The plain was an ancient seabed scattered with salt pans left as, over many centuries, the sea had evaporated. Weathering had revealed fossil remains, boulders containing crystals of smoky quartz like inset windows to a cold furnace, and fields of stones sieved out of the ground by the perpetual wind. Arden, during her long sojourn here, had journeyed a great deal within the perimeter allowed her. She had found a wonderful fossilized twelve-metre ancestor of an apek, all glittering iron pyrites and opalized carapace, and, acceding to her request, Dragon had sealed it under a layer of some rough substance similar to chainglass. She had found diamonds, emeralds, star rubies and sapphires, as well as other nameless gems and, with the disquietingly organic mechanisms Dragon manufactured for her inside itself, had cut and polished them. For a woman whose lifetime areas of study had been xenobiology and xenogeology, it had been an interesting time, and only as a matter of principle had she regularly protested against Dragon’s imprisonment of her. She supposed her patience stemmed from having been born within the Polity. With all the benefits of a genetically enhanced body and a seemingly limitless lifespan, what was the hurry?
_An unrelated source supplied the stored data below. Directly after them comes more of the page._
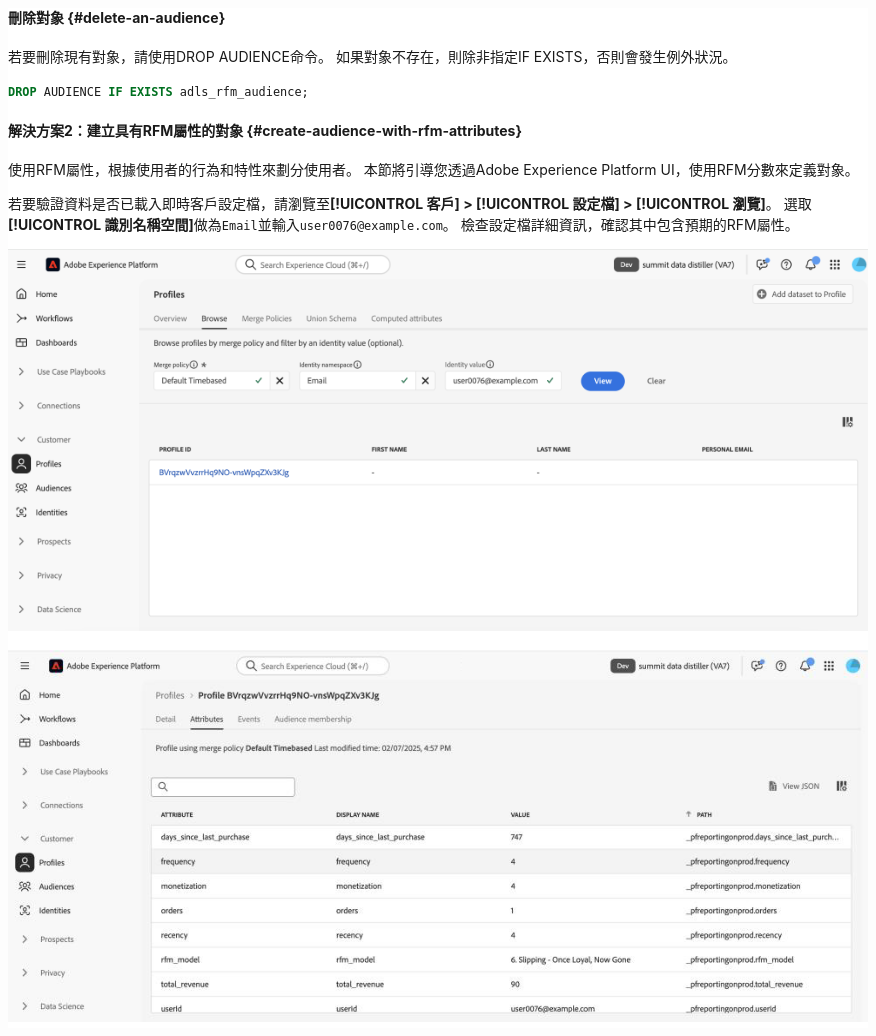 #### 刪除對象 {#delete-an-audience}

若要刪除現有對象，請使用DROP AUDIENCE命令。 如果對象不存在，則除非指定IF EXISTS，否則會發生例外狀況。

```sql
DROP AUDIENCE IF EXISTS adls_rfm_audience;
```

#### 解決方案2：建立具有RFM屬性的對象 {#create-audience-with-rfm-attributes}

使用RFM屬性，根據使用者的行為和特性來劃分使用者。 本節將引導您透過Adobe Experience Platform UI，使用RFM分數來定義對象。

若要驗證資料是否已載入即時客戶設定檔，請瀏覽至&#x200B;**[!UICONTROL 客戶] > [!UICONTROL 設定檔] > [!UICONTROL 瀏覽]**。 選取&#x200B;**[!UICONTROL 識別名稱空間]**&#x200B;做為`Email`並輸入`user0076@example.com`。 檢查設定檔詳細資訊，確認其中包含預期的RFM屬性。

![設定檔工作區會顯示套用電子郵件主要身分和電子郵件值篩選器的可用設定檔。](../images/data-distiller/top-tips-to-maximize-value/profiles-workspace.png)

![設定檔屬性檢視會顯示特定設定檔的屬性。](../images/data-distiller/top-tips-to-maximize-value/profiles-attributes.png)
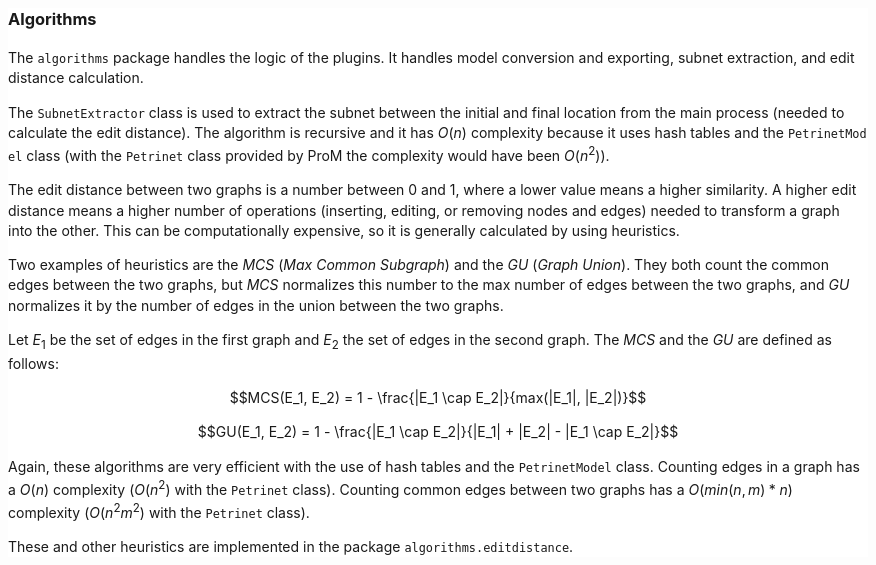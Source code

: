 ### Algorithms

The `algorithms` package handles the logic of the plugins. It handles model conversion and exporting, subnet extraction, and edit distance calculation.

The `SubnetExtractor` class is used to extract the subnet between the initial and final location from the main process (needed to calculate the edit distance). The algorithm is recursive and it has $O(n)$ complexity because it uses hash tables and the `PetrinetModel` class (with the `Petrinet` class provided by ProM the complexity would have been $O(n^2)$).

The edit distance between two graphs is a number between 0 and 1, where a lower value means a higher similarity. A higher edit distance means a higher number of operations (inserting, editing, or removing nodes and edges) needed to transform a graph into the other. This can be computationally expensive, so it is generally calculated by using heuristics.

Two examples of heuristics are the *MCS* (*Max Common Subgraph*) and the *GU* (*Graph Union*). They both count the common edges between the two graphs, but *MCS* normalizes this number to the max number of edges between the two graphs, and *GU* normalizes it by the number of edges in the union between the two graphs.

Let $E_1$ be the set of edges in the first graph and $E_2$ the set of edges in the second graph. The *MCS* and the *GU* are defined as follows:

$$MCS(E_1, E_2) = 1 - \frac{|E_1 \cap E_2|}{max(|E_1|, |E_2|)}$$

$$GU(E_1, E_2) = 1 - \frac{|E_1 \cap E_2|}{|E_1| + |E_2| - |E_1 \cap E_2|}$$

Again, these algorithms are very efficient with the use of hash tables and the `PetrinetModel` class. Counting edges in a graph has a $O(n)$ complexity ($O(n^2)$ with the `Petrinet` class). Counting common edges between two graphs has a $O(min(n, m)*n)$ complexity ($O(n^2m^2)$ with the `Petrinet` class).

These and other heuristics are implemented in the package `algorithms.editdistance`.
Because of Arden’s long and detailed study of the plain, she knew precisely when she reached the area Dragon had excavated and then replaced above itself—not because the land level was higher here, as there were many such areas across the plain, but because of the meticulousness of the geology. The boulders with their quartz inclusions were placed just so, the stone fields looked as if they had been raked, and single fossils were placed artfully on dusty surfaces. There seemed something akin to a Japanese stone garden about it all, or of some display in a Polity museum. Trudging back from the edge of the plain, her pack of light camping equipment slung from one shoulder, she recognized a particular boulder with a seemingly wind-excavated hollow under one side of it, and veered from this signpost to head for her home—the one she possessed here anyway. Then she jumped in surprise, dropping a lump of pale yellow beryl she had just found, when one of Dragon’s pterodactyl heads slid out from underneath that same boulder and rose above her with a hissing roar.